The court must ensure that a multiplicity of proceedings is not commenced by unsuccessful litigants. That is that a litigant having selected one mode of proceeding and having failed to obtain a remedy, cannot generally be entitled to then institute an alternative proceeding seeking the same remedy that was denied in the earlier proceeding.”


40. In general terms, the words of Order 8 Rule 27(1)(b) describe the whole of a pleading or part of which is unintelligible, ambiguous, does not inform the opposite party what it is alleged against him, contains irrelevant material or makes a claim which the party pleading is not entitled to make: Willoughby v Eckstein [1936] 1 All ER 650; Weidenhofer v Commonwealth [1970] HCA 54; (1970) 122 CLR 172; Apel v Ready (1971) 1 NSWLR 288.

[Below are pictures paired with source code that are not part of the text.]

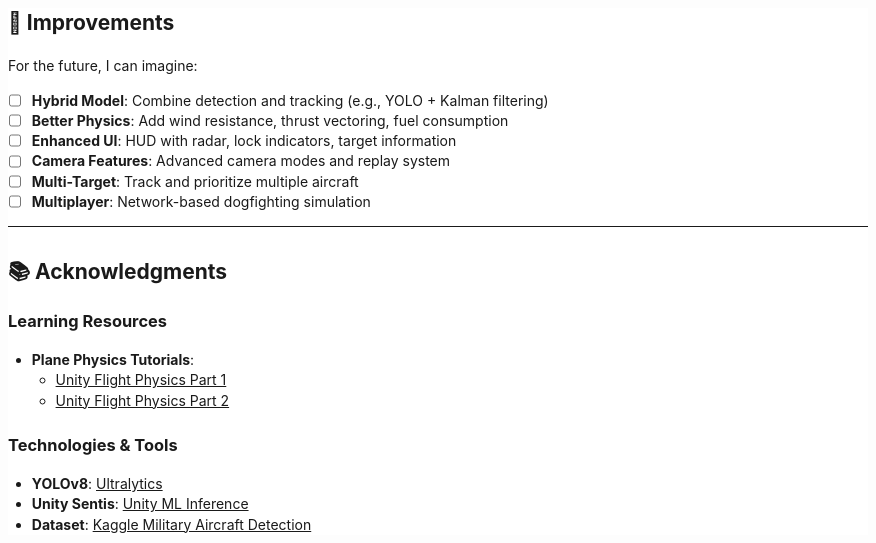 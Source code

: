 
## 🚀 Improvements

For the future, I can imagine:
- [ ] **Hybrid Model**: Combine detection and tracking (e.g., YOLO + Kalman filtering)
- [ ] **Better Physics**: Add wind resistance, thrust vectoring, fuel consumption
- [ ] **Enhanced UI**: HUD with radar, lock indicators, target information
- [ ] **Camera Features**: Advanced camera modes and replay system
- [ ] **Multi-Target**: Track and prioritize multiple aircraft
- [ ] **Multiplayer**: Network-based dogfighting simulation

---

## 📚 Acknowledgments

### Learning Resources
- **Plane Physics Tutorials**:
  - [Unity Flight Physics Part 1](https://www.youtube.com/watch?v=fThb5M2OBJ8)
  - [Unity Flight Physics Part 2](https://www.youtube.com/watch?v=7vAHo2B1zLc)

### Technologies & Tools
- **YOLOv8**: [Ultralytics](https://github.com/ultralytics/ultralytics)
- **Unity Sentis**: [Unity ML Inference](https://unity.com/products/sentis)
- **Dataset**: [Kaggle Military Aircraft Detection](https://www.kaggle.com/datasets/a2015003713/militaryaircraftdetectiondataset) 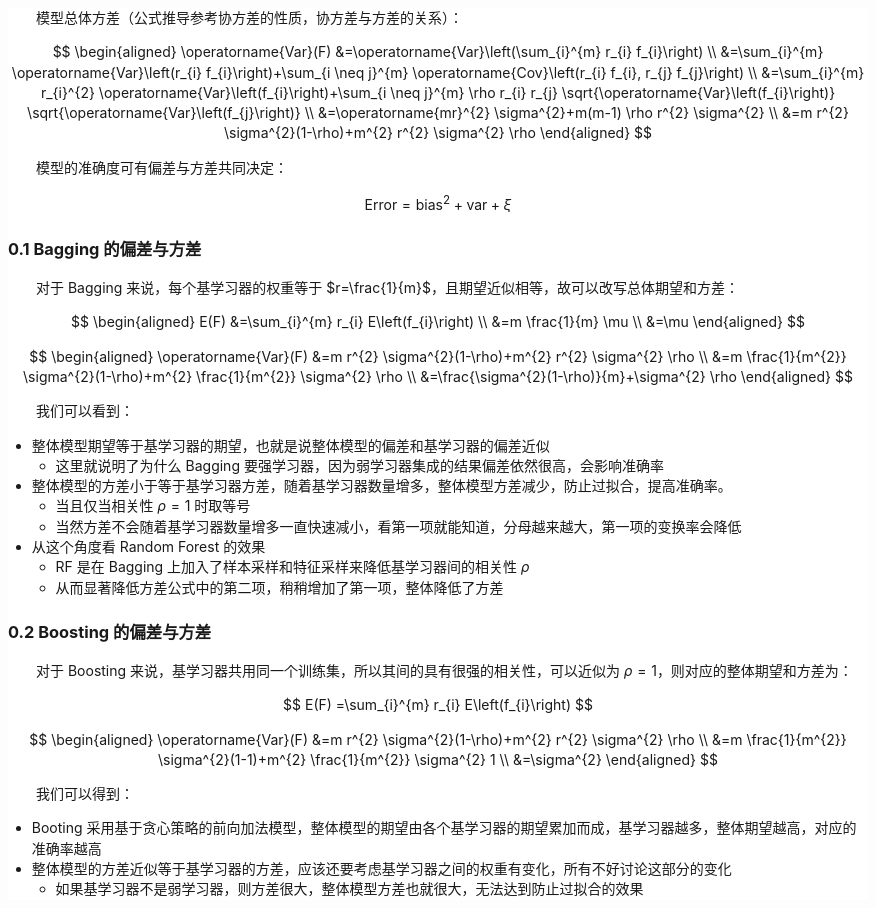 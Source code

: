 　　模型总体方差（公式推导参考协方差的性质，协方差与方差的关系）：

$$
\begin{aligned} \operatorname{Var}(F) &=\operatorname{Var}\left(\sum_{i}^{m} r_{i} f_{i}\right) \\ &=\sum_{i}^{m} \operatorname{Var}\left(r_{i} f_{i}\right)+\sum_{i \neq j}^{m} \operatorname{Cov}\left(r_{i} f_{i}, r_{j} f_{j}\right) \\ &=\sum_{i}^{m} r_{i}^{2} \operatorname{Var}\left(f_{i}\right)+\sum_{i \neq j}^{m} \rho r_{i} r_{j} \sqrt{\operatorname{Var}\left(f_{i}\right)} \sqrt{\operatorname{Var}\left(f_{j}\right)} \\ &=\operatorname{mr}^{2} \sigma^{2}+m(m-1) \rho r^{2} \sigma^{2} \\ &=m r^{2} \sigma^{2}(1-\rho)+m^{2} r^{2} \sigma^{2} \rho \end{aligned}
$$

　　模型的准确度可有偏差与方差共同决定：

$$
\text {Error}=\text{bias}^{2}+\text{var}+\xi
$$

### 0.1 Bagging 的偏差与方差
　　对于 Bagging 来说，每个基学习器的权重等于 $r=\frac{1}{m}$，且期望近似相等，故可以改写总体期望和方差：

$$
\begin{aligned} E(F) &=\sum_{i}^{m} r_{i} E\left(f_{i}\right) \\ &=m \frac{1}{m} \mu \\ &=\mu \end{aligned}
$$

$$
\begin{aligned} \operatorname{Var}(F) &=m r^{2} \sigma^{2}(1-\rho)+m^{2} r^{2} \sigma^{2} \rho \\ &=m \frac{1}{m^{2}} \sigma^{2}(1-\rho)+m^{2} \frac{1}{m^{2}} \sigma^{2} \rho \\ &=\frac{\sigma^{2}(1-\rho)}{m}+\sigma^{2} \rho \end{aligned}
$$

　　我们可以看到：
* 整体模型期望等于基学习器的期望，也就是说整体模型的偏差和基学习器的偏差近似
    * 这里就说明了为什么 Bagging 要强学习器，因为弱学习器集成的结果偏差依然很高，会影响准确率
* 整体模型的方差小于等于基学习器方差，随着基学习器数量增多，整体模型方差减少，防止过拟合，提高准确率。
    * 当且仅当相关性 $\rho = 1$ 时取等号
    * 当然方差不会随着基学习器数量增多一直快速减小，看第一项就能知道，分母越来越大，第一项的变换率会降低
* 从这个角度看 Random Forest 的效果
    * RF 是在 Bagging 上加入了样本采样和特征采样来降低基学习器间的相关性 $\rho$
    * 从而显著降低方差公式中的第二项，稍稍增加了第一项，整体降低了方差

### 0.2 Boosting 的偏差与方差
　　对于 Boosting 来说，基学习器共用同一个训练集，所以其间的具有很强的相关性，可以近似为 $\rho = 1$，则对应的整体期望和方差为：

$$
E(F) =\sum_{i}^{m} r_{i} E\left(f_{i}\right)
$$

$$
\begin{aligned} \operatorname{Var}(F) &=m r^{2} \sigma^{2}(1-\rho)+m^{2} r^{2} \sigma^{2} \rho \\ &=m \frac{1}{m^{2}} \sigma^{2}(1-1)+m^{2} \frac{1}{m^{2}} \sigma^{2} 1 \\ &=\sigma^{2} \end{aligned}
$$

　　我们可以得到：
* Booting 采用基于贪心策略的前向加法模型，整体模型的期望由各个基学习器的期望累加而成，基学习器越多，整体期望越高，对应的准确率越高
* 整体模型的方差近似等于基学习器的方差，应该还要考虑基学习器之间的权重有变化，所有不好讨论这部分的变化
    * 如果基学习器不是弱学习器，则方差很大，整体模型方差也就很大，无法达到防止过拟合的效果
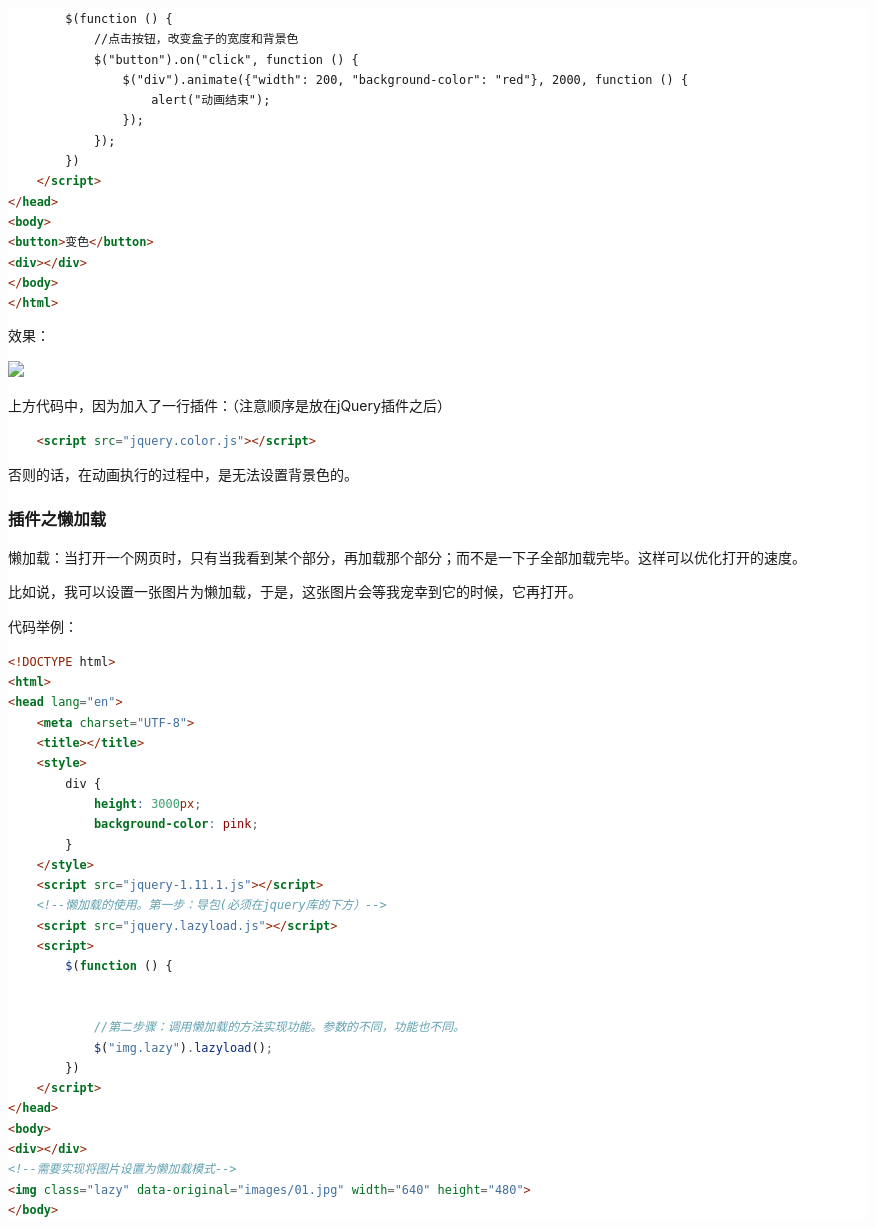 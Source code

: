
 ```html
        $(function () {
            //点击按钮，改变盒子的宽度和背景色
            $("button").on("click", function () {
                $("div").animate({"width": 200, "background-color": "red"}, 2000, function () {
                    alert("动画结束");
                });
            });
        })
    </script>
</head>
<body>
<button>变色</button>
<div></div>
</body>
</html>
```

效果：

![](http://img.smyhvae.com/20180206_1400.gif)

上方代码中，因为加入了一行插件：（注意顺序是放在jQuery插件之后）

```html
    <script src="jquery.color.js"></script>
```

否则的话，在动画执行的过程中，是无法设置背景色的。


### 插件之懒加载

懒加载：当打开一个网页时，只有当我看到某个部分，再加载那个部分；而不是一下子全部加载完毕。这样可以优化打开的速度。

比如说，我可以设置一张图片为懒加载，于是，这张图片会等我宠幸到它的时候，它再打开。

代码举例：

```html
<!DOCTYPE html>
<html>
<head lang="en">
    <meta charset="UTF-8">
    <title></title>
    <style>
        div {
            height: 3000px;
            background-color: pink;
        }
    </style>
    <script src="jquery-1.11.1.js"></script>
    <!--懒加载的使用。第一步：导包(必须在jquery库的下方）-->
    <script src="jquery.lazyload.js"></script>
    <script>
        $(function () {


            //第二步骤：调用懒加载的方法实现功能。参数的不同，功能也不同。
            $("img.lazy").lazyload();
        })
    </script>
</head>
<body>
<div></div>
<!--需要实现将图片设置为懒加载模式-->
<img class="lazy" data-original="images/01.jpg" width="640" height="480">
</body>
``` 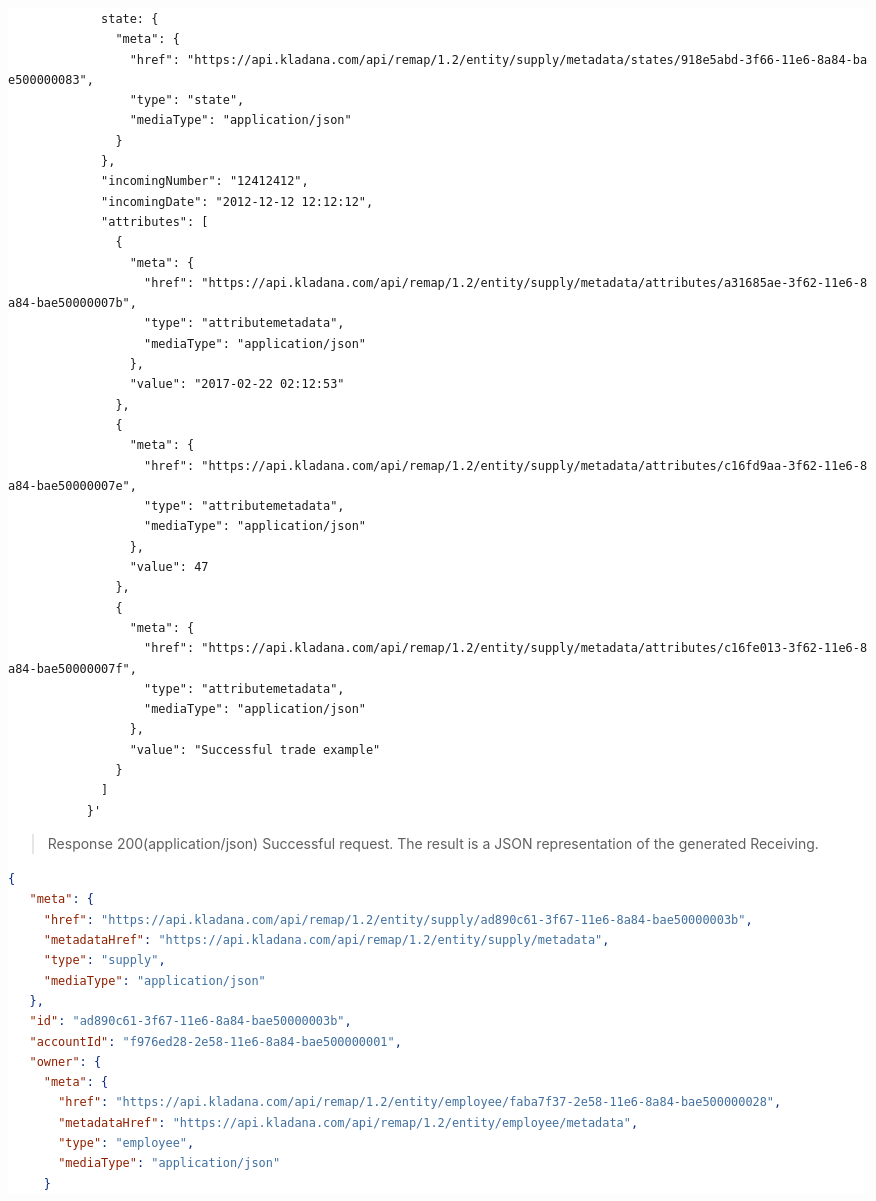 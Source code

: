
 ```shell
             state: {
               "meta": {
                 "href": "https://api.kladana.com/api/remap/1.2/entity/supply/metadata/states/918e5abd-3f66-11e6-8a84-bae500000083",
                 "type": "state",
                 "mediaType": "application/json"
               }
             },
             "incomingNumber": "12412412",
             "incomingDate": "2012-12-12 12:12:12",
             "attributes": [
               {
                 "meta": {
                   "href": "https://api.kladana.com/api/remap/1.2/entity/supply/metadata/attributes/a31685ae-3f62-11e6-8a84-bae50000007b",
                   "type": "attributemetadata",
                   "mediaType": "application/json"
                 },
                 "value": "2017-02-22 02:12:53"
               },
               {
                 "meta": {
                   "href": "https://api.kladana.com/api/remap/1.2/entity/supply/metadata/attributes/c16fd9aa-3f62-11e6-8a84-bae50000007e",
                   "type": "attributemetadata",
                   "mediaType": "application/json"
                 },
                 "value": 47
               },
               {
                 "meta": {
                   "href": "https://api.kladana.com/api/remap/1.2/entity/supply/metadata/attributes/c16fe013-3f62-11e6-8a84-bae50000007f",
                   "type": "attributemetadata",
                   "mediaType": "application/json"
                 },
                 "value": "Successful trade example"
               }
             ]
           }'
```

> Response 200(application/json)
Successful request. The result is a JSON representation of the generated Receiving.

```json
{
   "meta": {
     "href": "https://api.kladana.com/api/remap/1.2/entity/supply/ad890c61-3f67-11e6-8a84-bae50000003b",
     "metadataHref": "https://api.kladana.com/api/remap/1.2/entity/supply/metadata",
     "type": "supply",
     "mediaType": "application/json"
   },
   "id": "ad890c61-3f67-11e6-8a84-bae50000003b",
   "accountId": "f976ed28-2e58-11e6-8a84-bae500000001",
   "owner": {
     "meta": {
       "href": "https://api.kladana.com/api/remap/1.2/entity/employee/faba7f37-2e58-11e6-8a84-bae500000028",
       "metadataHref": "https://api.kladana.com/api/remap/1.2/entity/employee/metadata",
       "type": "employee",
       "mediaType": "application/json"
     }
```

41. In Knowles v Roberts [1888] UKLawRpCh 42; (1888) 38 Ch D 263 at 270-271, Bowen LJ said:


It seems to me that the rule that the Court is not to dictate to parties how they should frame their case, is one that ought always to be preserved sacred. But that rule is, of course, subject to this modification and limitation, that the parties must not offend against the rules of pleading which have been laid down by the law; and if a party introduces a pleading which is unnecessary, and it tends to prejudice, embarrass, and delay the trial of the action, it then becomes a pleading which is beyond his right.”


42. In Nae Ltd v Curtain Bros Papua New Guinea Ltd (2015) N6124, in dealing with an application to dismiss the proceedings or to strike out the statement of claim under Order 12 Rule 40(1), Hartshorn J referred to Gunns Ltd v Marr [2005] VSC 251 at para 14-15 where the Court said:


A pleading is embarrassing where it is unintelligible, ambiguous, vague or too general, so as to embarrass the opposite party who does not know what is alleged against him.”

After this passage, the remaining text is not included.